Pd, Renzi: "Da oggi in modalità 'campagna elettorale' contro populisti"

dalla nostra inviata Valentina Innocente
Matteo Renzi partecipa alla quinta giornata della Scuola di partito Pier Paolo Pasolini

Da oggi si entra in modalità 'campagna elettorale'. Basta litigi interni, basta polemiche e provocazioni: con Luigi di Maio candidato premier del Movimento 5 Stelle ora anche Matteo Renzi può dare ufficialmente il 'via' alla corsa verso Palazzo Chigi. Perché, ormai, la sfida è solo una: "o vincono i populisti o vinciamo noi".

A meno di 100 chilometri di distanza dalla kermesse Cinquestelle di Rimini, il segretario del Pd rilancia dalla festa nazionale dell'Unità di Imola facendo appello alla sua 'squadra'. Non più il personalismo, non più l'uomo solo al comando, l'ex premier ricorre alla narrazione che da qualche mese gli è più cara: il 'noi' ha sostituito l'io del primo Renzi, quello dei mille giorni, e la svolta è evidente già dalla scelta di far salire sul palco i ministri Pd, i millennials e i volontari.

"Siamo la più grande comunità d'Europa", ribadisce ammiccando ai renziani di lungo corso, come la sottosegretaria alla presidenza del Consiglio, Maria Elena Boschi, e al presidente dell'Emilia Romagna, Stefano Bonaccini, e al più critico Dario Franceschini fino all'applaudito Marco Minniti e all'ospite di casa, Giuliano Poletti. E allora, esorta Renzi, "in cammino, abbiamo un'elezione da vincere".

Perché il punto è che "l'Italia si può cambiare. E se non la cambiamo noi, non la cambia nessuno". Di certo non l'ha cambiata quella "presunta sinistra che ci ha educato alla bandiera e alla ditta e che le ha lasciate per un risentimento personale". Il riferimento è ai D'Alema e Bersani e a tutti i fuoriusciti dal Pd, che oggi sembrano volersi smarcare anche dal voto sul Def: "Un voto che serve agli italiani per evitare le clausole di salvaguardia, sarebbe assurdo che qualcuno giocasse contro l'Italia". Un ricatto che rischia di far cadere il governo come allora fece Bertinotti "portando al potere la destra". "Noi seguiamo Obama (con cui ci incontreremo a Chicago il 31 ottobre e 1° novembre) - ricorda Renzi - non la sinistra di Bertinotti che ha rotto il patto di governo".

I temi sul palco di Imola sono quelli di sempre: lavoro, 'mamme' e tasse. "Abbiamo portato il Paese fuori dalla crisi. Ma da qui a sei mesi abbiamo una partita difficile", avverte il segretario facendo autocritica: "Io troppo spesso l'ho fatta facile. Vi ho nascosto un po' di sudore, un po' di fatica. E forse, con il senno del giorno dopo, ho sbagliato". Ma la posta in gioco ora è il futuro del Paese: quindi, innanzitutto, nei prossimi mesi "avremo bisogno di sostenere con forza l'impegno del governo guidato da Paolo Gentiloni". E poi, "se di nuovo toccherà" al Pd governare "non perderemo neanche un minuto: ci metteremo in condizioni di aprire un nuovo patto fiscale con gli italiani per la riduzione delle tasse per creare posti di lavoro".

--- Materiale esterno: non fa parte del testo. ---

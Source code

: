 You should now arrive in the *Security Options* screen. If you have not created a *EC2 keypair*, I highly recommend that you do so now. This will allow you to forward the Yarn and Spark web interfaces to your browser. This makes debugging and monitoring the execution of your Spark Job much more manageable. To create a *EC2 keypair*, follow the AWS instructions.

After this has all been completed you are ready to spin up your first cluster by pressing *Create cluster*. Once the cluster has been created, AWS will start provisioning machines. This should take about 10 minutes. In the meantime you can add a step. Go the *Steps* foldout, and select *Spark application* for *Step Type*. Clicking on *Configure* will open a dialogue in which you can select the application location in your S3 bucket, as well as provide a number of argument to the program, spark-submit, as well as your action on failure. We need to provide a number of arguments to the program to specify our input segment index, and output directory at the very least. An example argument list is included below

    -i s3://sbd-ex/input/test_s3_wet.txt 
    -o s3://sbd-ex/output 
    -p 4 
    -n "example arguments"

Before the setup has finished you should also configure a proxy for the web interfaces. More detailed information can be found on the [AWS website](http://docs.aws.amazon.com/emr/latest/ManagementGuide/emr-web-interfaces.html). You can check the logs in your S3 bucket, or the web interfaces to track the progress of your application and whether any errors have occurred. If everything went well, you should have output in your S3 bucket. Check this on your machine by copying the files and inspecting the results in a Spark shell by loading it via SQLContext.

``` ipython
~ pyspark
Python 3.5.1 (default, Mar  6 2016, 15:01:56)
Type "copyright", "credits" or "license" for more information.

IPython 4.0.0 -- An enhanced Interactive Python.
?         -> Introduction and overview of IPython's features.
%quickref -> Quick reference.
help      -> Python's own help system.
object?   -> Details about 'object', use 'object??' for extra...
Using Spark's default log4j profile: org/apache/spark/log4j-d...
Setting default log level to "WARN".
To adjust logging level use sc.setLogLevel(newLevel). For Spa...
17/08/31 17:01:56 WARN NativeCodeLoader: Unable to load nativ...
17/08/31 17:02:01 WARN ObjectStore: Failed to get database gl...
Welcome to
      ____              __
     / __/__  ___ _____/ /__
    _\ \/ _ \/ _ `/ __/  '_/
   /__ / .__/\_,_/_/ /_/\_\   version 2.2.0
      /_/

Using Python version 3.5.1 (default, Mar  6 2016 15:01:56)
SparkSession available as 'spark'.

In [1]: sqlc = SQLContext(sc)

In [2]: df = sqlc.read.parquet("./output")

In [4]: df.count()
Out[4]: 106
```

Per le proposte pratiche rinvia alla conferenza programmatica di fine ottobre mentre lancia, dalla prossima settimana, il tour in treno: 'il treno dell'ascolto' in tutte le province. Nessun accenno all'attualità, alla legge elettorale nuovamente in bilico o alla discesa in campo di Di Maio (ironizza solo sui "tecnici della democrazia diretta che hanno organizzato una consultazione" per designare Di Maio candidato premier, "che alcuni hanno definito una farsa. Ma la farsa nell'antica Grecia era una cosa seria"). Basta barzellettieri e comici, è il monito finale di Renzi. Ora è "il tempo della competenza". Ora il "Pd deve essere all'altezza della responsabilità di essere argine al populismo".